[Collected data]
***
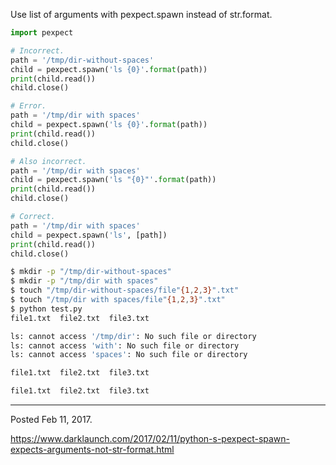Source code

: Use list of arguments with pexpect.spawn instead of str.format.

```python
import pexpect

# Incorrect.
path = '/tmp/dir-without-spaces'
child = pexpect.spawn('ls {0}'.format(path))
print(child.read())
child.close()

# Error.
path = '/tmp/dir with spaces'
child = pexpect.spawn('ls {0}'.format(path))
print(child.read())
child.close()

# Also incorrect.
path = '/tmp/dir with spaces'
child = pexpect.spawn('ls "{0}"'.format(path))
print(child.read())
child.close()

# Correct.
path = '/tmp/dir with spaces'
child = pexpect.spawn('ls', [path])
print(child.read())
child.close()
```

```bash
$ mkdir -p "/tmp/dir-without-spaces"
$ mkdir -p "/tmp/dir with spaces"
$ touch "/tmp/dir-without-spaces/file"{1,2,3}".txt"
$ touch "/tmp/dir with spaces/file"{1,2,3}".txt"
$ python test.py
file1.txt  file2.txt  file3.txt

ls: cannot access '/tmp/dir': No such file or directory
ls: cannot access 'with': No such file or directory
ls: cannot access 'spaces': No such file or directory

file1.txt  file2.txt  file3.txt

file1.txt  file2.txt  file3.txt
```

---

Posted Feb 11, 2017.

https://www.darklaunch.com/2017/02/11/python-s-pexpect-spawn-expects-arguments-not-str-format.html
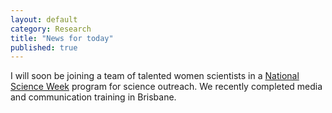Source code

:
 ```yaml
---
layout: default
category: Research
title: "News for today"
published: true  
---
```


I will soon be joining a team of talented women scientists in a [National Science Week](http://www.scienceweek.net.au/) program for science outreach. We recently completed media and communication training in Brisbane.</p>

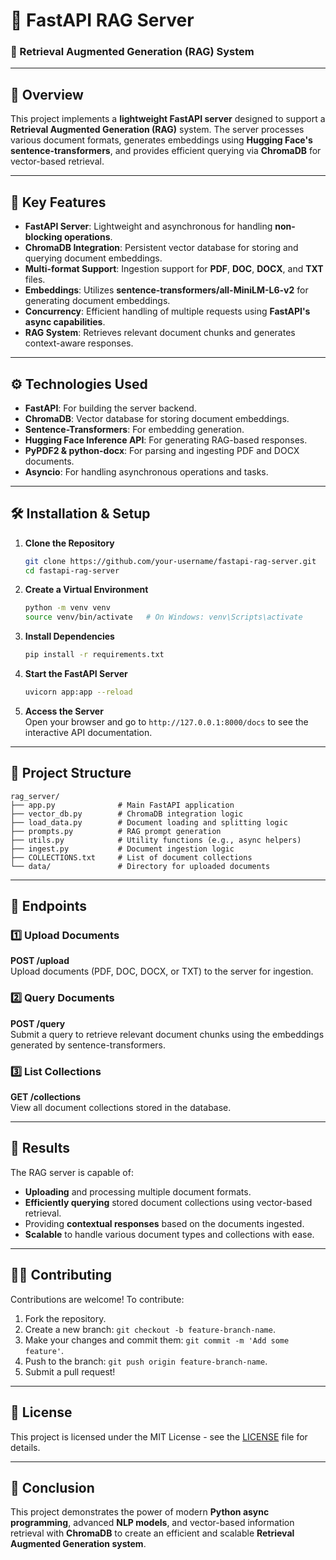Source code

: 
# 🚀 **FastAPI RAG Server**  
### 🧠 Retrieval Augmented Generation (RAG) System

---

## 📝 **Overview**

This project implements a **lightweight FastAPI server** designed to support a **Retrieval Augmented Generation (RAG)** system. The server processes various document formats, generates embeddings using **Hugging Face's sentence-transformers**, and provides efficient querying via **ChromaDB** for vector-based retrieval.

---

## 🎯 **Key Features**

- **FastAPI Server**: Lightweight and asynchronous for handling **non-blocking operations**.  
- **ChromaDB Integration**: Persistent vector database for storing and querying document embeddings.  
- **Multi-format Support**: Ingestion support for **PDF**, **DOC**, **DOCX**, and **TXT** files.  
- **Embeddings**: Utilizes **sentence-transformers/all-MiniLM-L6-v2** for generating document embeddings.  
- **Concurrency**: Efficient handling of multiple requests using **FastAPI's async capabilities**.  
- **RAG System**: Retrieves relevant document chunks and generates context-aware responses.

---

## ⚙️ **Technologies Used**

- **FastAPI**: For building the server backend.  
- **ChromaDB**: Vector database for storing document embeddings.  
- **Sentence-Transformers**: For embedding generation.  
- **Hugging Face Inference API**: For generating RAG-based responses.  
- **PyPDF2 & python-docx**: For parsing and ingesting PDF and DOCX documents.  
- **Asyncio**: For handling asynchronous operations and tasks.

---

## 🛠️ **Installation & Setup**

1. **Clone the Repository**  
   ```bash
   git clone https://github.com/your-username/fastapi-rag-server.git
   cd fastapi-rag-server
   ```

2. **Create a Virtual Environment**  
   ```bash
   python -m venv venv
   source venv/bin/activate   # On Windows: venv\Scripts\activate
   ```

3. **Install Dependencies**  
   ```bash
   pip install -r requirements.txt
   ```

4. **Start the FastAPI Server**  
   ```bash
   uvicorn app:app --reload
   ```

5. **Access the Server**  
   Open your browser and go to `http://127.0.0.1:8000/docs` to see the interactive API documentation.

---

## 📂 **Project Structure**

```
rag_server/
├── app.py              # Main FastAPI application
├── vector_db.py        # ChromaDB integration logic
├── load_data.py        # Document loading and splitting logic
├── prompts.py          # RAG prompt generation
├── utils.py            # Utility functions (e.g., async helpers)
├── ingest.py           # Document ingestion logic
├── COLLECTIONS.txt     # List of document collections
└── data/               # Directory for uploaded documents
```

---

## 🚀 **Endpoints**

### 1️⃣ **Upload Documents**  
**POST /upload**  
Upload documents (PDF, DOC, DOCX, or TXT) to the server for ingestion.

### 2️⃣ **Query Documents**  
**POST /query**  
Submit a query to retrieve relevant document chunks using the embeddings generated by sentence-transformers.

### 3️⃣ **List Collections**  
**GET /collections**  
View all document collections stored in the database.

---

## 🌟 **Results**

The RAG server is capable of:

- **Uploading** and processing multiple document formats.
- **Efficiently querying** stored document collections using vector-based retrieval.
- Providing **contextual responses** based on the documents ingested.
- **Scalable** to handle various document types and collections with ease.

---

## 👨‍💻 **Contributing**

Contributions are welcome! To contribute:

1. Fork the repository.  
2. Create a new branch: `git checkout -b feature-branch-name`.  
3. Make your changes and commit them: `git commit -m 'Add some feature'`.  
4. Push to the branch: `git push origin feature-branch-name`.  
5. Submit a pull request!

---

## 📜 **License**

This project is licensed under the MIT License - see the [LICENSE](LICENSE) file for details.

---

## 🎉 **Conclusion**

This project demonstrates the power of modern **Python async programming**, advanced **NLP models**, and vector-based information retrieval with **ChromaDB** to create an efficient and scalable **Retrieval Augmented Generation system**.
***
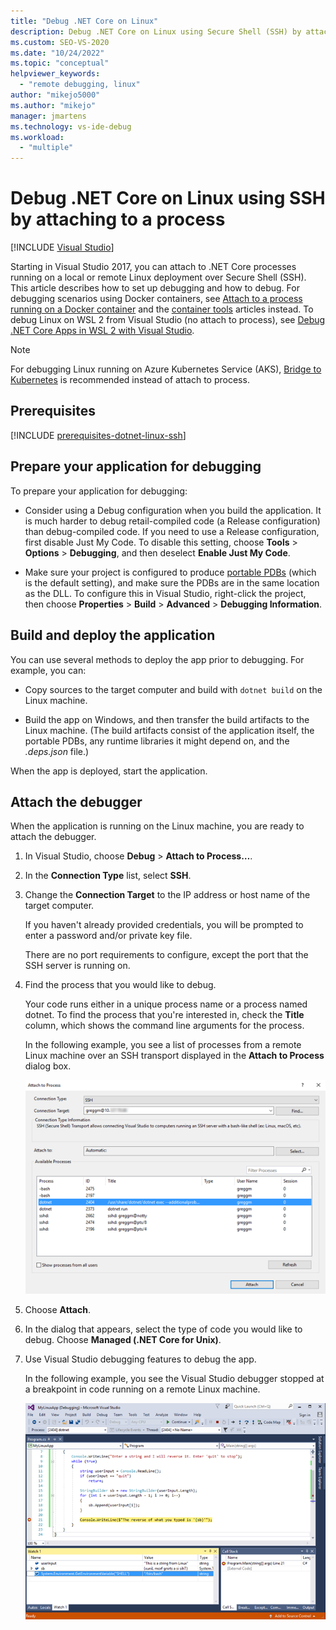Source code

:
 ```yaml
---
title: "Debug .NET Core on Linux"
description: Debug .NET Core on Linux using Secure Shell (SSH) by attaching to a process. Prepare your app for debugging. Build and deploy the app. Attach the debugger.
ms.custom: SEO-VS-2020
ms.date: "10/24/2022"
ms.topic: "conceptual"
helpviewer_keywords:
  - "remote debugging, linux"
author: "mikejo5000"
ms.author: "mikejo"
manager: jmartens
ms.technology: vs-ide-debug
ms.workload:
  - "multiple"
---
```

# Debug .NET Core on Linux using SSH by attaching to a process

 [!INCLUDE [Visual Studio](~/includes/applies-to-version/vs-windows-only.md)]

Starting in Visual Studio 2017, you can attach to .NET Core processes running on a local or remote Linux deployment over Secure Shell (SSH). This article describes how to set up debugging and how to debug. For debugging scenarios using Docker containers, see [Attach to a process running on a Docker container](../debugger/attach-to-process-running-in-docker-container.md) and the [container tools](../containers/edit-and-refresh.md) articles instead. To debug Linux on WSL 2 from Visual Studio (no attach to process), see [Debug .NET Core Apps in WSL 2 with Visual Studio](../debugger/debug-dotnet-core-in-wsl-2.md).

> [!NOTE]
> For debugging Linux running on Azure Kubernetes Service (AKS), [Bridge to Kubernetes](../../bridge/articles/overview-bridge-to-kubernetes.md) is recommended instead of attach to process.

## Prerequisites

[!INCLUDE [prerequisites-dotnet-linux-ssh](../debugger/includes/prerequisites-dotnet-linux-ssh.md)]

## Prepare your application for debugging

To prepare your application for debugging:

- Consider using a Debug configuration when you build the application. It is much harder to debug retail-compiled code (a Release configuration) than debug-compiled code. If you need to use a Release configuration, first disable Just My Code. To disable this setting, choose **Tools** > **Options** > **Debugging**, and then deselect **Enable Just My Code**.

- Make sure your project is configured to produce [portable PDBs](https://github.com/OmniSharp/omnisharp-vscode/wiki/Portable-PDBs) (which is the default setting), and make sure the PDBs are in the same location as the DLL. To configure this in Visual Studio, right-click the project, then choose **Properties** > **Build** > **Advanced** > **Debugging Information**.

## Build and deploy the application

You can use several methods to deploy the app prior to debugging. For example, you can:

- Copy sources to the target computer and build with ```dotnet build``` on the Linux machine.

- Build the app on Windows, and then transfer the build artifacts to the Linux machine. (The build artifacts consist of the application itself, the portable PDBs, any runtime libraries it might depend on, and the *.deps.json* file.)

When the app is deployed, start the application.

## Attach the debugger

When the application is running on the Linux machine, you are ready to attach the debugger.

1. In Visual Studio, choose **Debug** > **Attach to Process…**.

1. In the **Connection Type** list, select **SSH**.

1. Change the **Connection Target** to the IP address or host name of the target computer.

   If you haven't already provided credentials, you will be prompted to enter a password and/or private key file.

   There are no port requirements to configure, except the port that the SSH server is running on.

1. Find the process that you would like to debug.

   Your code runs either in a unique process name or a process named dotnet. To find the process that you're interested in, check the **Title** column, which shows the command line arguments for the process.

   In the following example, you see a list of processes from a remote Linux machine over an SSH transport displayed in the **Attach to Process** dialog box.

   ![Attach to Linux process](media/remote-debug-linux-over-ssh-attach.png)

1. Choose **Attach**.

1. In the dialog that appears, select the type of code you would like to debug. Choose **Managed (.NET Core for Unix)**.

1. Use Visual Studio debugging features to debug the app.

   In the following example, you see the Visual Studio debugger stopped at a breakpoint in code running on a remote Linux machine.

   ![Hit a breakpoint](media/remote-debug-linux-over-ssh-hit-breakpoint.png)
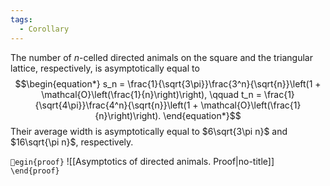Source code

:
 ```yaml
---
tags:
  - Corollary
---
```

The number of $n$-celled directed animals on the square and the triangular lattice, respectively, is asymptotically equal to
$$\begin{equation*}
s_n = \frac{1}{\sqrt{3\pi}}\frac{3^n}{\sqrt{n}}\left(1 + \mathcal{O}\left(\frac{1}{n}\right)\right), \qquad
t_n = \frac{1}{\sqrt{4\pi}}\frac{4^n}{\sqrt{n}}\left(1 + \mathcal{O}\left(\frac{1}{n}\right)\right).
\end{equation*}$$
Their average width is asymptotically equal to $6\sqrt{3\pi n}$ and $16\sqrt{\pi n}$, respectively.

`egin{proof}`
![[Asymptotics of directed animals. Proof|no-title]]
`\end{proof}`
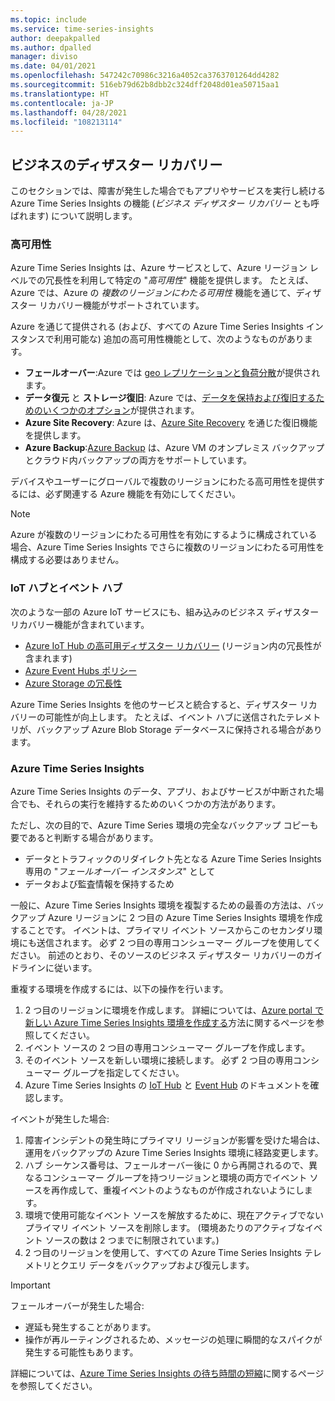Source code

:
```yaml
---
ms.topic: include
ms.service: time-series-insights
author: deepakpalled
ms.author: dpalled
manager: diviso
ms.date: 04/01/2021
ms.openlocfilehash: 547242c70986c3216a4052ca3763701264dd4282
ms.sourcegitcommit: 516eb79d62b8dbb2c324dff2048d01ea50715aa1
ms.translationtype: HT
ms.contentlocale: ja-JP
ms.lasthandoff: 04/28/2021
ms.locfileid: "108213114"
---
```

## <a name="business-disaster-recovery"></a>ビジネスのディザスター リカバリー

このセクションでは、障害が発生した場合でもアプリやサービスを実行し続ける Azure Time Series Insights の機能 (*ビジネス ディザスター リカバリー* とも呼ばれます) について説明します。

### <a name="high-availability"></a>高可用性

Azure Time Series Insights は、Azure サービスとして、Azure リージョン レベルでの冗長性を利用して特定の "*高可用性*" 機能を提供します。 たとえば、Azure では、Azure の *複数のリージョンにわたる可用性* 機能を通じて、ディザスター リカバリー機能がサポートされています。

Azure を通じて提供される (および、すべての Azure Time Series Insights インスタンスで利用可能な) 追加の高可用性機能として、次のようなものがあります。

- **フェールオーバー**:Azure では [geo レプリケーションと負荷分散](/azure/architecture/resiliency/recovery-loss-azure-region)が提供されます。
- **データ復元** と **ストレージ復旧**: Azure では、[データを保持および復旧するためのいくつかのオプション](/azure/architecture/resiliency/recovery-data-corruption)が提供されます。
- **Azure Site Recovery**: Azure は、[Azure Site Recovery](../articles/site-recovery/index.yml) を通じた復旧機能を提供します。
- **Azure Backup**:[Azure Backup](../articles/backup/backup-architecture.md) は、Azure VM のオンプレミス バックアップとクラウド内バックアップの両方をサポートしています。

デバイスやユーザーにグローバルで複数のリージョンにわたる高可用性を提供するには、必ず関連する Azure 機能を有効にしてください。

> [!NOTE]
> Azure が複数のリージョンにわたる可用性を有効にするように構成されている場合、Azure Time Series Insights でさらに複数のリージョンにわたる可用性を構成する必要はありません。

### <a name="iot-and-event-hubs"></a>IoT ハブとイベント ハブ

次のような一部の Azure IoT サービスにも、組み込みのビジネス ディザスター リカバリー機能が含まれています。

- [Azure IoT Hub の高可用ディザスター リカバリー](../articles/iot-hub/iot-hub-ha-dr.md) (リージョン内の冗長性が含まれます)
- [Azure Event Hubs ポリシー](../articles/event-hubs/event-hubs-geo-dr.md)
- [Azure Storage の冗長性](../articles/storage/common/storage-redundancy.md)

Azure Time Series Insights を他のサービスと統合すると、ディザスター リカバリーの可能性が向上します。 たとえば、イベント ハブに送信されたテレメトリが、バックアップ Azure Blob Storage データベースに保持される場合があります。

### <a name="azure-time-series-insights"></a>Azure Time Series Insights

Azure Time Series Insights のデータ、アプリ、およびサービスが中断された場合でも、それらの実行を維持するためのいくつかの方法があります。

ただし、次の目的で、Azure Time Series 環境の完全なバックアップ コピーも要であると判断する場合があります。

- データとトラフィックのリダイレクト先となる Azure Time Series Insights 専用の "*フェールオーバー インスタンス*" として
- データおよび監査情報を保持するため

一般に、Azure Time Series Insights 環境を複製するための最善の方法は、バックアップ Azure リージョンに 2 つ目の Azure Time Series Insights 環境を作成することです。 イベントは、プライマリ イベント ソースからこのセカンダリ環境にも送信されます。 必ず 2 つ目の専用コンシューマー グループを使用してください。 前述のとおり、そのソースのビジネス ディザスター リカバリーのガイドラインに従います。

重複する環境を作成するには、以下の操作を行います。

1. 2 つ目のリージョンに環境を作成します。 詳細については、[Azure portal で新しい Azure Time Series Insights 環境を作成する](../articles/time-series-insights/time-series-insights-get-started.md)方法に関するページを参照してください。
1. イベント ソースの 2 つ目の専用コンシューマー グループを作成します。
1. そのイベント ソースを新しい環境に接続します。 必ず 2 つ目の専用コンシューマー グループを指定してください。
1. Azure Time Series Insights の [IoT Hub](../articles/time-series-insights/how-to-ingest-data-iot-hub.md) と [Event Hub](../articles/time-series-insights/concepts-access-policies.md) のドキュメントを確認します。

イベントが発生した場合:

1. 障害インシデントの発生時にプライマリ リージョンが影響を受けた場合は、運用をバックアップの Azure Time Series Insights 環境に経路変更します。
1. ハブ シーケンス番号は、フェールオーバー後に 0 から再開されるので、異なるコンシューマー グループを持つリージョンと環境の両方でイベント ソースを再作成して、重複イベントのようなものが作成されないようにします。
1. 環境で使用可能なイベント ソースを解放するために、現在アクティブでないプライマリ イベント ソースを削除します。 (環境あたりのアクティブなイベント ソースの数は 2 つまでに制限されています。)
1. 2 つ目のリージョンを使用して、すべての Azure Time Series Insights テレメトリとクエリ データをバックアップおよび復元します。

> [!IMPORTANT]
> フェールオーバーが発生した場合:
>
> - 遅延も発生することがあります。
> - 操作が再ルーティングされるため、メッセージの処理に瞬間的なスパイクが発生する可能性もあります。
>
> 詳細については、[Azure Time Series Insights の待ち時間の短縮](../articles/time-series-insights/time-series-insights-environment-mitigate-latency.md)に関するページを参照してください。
***
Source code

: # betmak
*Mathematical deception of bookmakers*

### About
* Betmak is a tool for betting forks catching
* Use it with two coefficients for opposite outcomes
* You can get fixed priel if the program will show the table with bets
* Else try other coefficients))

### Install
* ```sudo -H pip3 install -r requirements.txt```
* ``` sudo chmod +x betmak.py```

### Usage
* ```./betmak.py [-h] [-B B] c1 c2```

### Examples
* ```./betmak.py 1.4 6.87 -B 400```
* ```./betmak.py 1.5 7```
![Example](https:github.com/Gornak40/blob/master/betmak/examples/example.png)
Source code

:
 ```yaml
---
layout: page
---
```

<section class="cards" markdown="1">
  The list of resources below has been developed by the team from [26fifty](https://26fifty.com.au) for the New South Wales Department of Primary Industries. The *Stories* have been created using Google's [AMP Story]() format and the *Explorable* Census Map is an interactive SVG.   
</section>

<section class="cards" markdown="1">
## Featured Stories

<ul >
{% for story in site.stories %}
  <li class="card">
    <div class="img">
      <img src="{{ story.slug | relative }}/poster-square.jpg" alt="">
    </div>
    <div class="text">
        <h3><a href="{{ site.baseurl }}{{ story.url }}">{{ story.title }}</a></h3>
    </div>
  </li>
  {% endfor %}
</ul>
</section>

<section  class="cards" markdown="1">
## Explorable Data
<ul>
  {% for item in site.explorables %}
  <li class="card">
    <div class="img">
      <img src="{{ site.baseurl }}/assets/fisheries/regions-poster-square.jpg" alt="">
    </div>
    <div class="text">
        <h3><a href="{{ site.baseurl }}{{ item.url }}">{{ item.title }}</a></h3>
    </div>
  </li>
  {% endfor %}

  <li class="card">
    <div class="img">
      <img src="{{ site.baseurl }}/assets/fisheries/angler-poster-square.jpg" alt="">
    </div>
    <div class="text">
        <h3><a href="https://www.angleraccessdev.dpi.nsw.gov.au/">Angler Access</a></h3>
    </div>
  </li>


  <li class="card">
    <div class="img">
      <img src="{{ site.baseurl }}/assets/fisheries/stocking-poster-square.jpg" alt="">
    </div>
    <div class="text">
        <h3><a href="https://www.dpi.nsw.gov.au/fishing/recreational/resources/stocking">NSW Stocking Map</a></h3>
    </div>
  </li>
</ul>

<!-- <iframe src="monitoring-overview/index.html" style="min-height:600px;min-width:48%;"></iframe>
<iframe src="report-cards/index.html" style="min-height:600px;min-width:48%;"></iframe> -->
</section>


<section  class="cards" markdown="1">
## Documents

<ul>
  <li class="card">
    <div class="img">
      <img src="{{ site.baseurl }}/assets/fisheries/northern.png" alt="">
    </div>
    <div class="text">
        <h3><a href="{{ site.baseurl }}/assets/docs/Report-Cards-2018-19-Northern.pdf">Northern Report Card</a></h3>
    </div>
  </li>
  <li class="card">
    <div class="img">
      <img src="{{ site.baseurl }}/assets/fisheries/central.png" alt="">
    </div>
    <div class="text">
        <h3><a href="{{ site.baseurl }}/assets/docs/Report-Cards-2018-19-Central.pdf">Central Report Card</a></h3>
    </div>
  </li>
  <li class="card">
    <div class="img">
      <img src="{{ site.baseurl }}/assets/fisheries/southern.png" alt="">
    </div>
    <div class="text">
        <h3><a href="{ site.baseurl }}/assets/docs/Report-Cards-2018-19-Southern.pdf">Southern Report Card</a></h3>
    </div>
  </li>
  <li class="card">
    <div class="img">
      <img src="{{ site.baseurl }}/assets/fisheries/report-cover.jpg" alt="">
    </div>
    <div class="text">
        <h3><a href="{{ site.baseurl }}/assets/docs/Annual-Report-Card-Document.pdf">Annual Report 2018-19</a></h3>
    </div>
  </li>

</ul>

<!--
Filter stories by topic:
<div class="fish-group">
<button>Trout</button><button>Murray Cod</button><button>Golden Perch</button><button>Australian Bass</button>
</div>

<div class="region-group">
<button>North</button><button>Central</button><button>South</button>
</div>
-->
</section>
***
What the task asks >> Which lines of the entries above contain the word "support"? Copy each of them.

Output of the exercise >>
This project implements a **lightweight FastAPI server** designed to support a **Retrieval Augmented Generation (RAG)** system. The server processes various document formats, generates embeddings using **Hugging Face's sentence-transformers**, and provides efficient querying via **ChromaDB** for vector-based retrieval.
- **Multi-format Support**: Ingestion support for **PDF**, **DOC**, **DOCX**, and **TXT** files.  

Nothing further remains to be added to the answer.